KANSAS CITY, MO. -- Republican National Committee members expressed doubts Thursday about a proposal to change the presidential primary schedule in 2012 to delay the start of the campaign season and extend the length of the process to involve more states.
The new schedule faces a key vote of the 168-member party's national committee Friday at the RNC's summer meeting here. For adoption, two-thirds of committee members must vote for the new schedule, which party Chairman Michael S. Steele hopes will become an important legacy of his term.
But committee members from North Carolina, Georgia, Texas and others rose at a party briefing of the plan Thursday to express concerns.
"What do we get out of it?" asked Ada Fisher, a committee member from North Carolina, which typically holds a later primary. She said after the briefing that she has not decided how to vote on the proposal. "How do we keep the interest of those states that are not going to be in the deciding process, probably, in play?"
Under a draft proposal for the new schedule, no state would be able to hold a primary or caucus before the first Tuesday in February 2012, in attempt to avoid a repeat of 2008, when the Iowa caucuses were held Jan. 3.

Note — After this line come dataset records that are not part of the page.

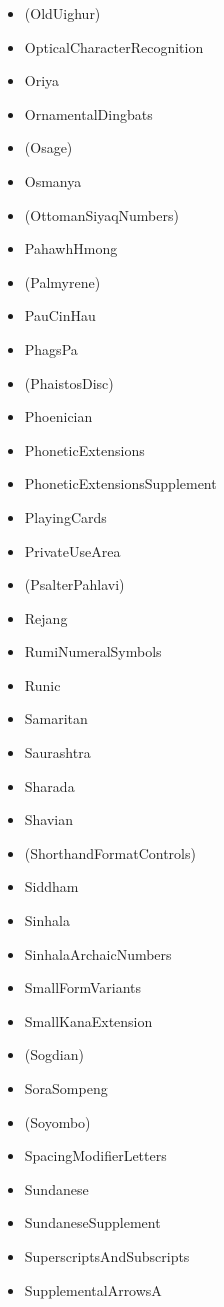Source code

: \documentclass{article}
\newenvironment{itemlist}{%
  \begin{itemize}
  \setlength{\itemsep}{0pt}
  \setlength{\parsep}{0pt}
  \setlength{\topsep}{0pt}
  \setlength{\partopsep}{0pt}
  \setlength{\parskip}{0pt}
  \setlength{\labelsep}{5pt}}%
{
  \end{itemize}}
\begin{document}
\begin{multicols*}{2}
\begin{itemlist}
        \item (OldUighur)
        \item OpticalCharacterRecognition
        \item Oriya
        \item OrnamentalDingbats
        \item (Osage)
        \item Osmanya
        \item (OttomanSiyaqNumbers)
        \item PahawhHmong
        \item (Palmyrene)
        \item PauCinHau
        \item PhagsPa
        \item (PhaistosDisc)
        \item Phoenician
        \item PhoneticExtensions
        \item PhoneticExtensionsSupplement
        \item PlayingCards
        \item PrivateUseArea
        \item (PsalterPahlavi)
        \item Rejang
        \item RumiNumeralSymbols
        \item Runic
        \item Samaritan
        \item Saurashtra
        \item Sharada
        \item Shavian
        \item (ShorthandFormatControls)
        \item Siddham
        \item Sinhala
        \item SinhalaArchaicNumbers
        \item SmallFormVariants
        \item SmallKanaExtension
        \item (Sogdian)
        \item SoraSompeng
        \item (Soyombo)
        \item SpacingModifierLetters
        \item Sundanese
        \item SundaneseSupplement
        \item SuperscriptsAndSubscripts
        \item SupplementalArrowsA

\end{itemlist}
\end{multicols*}
\end{document}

Iowa and New Hampshire would retain their status as the nation's first contests joined by South Carolina and Nevada in February. Other contests would generally be held in April or later, although states would have the option of holding votes in March, provided convention delegates chosen at those elections would be awarded to candidates in proportion to the percentage of the vote they received, rather than in a winner-take-all system.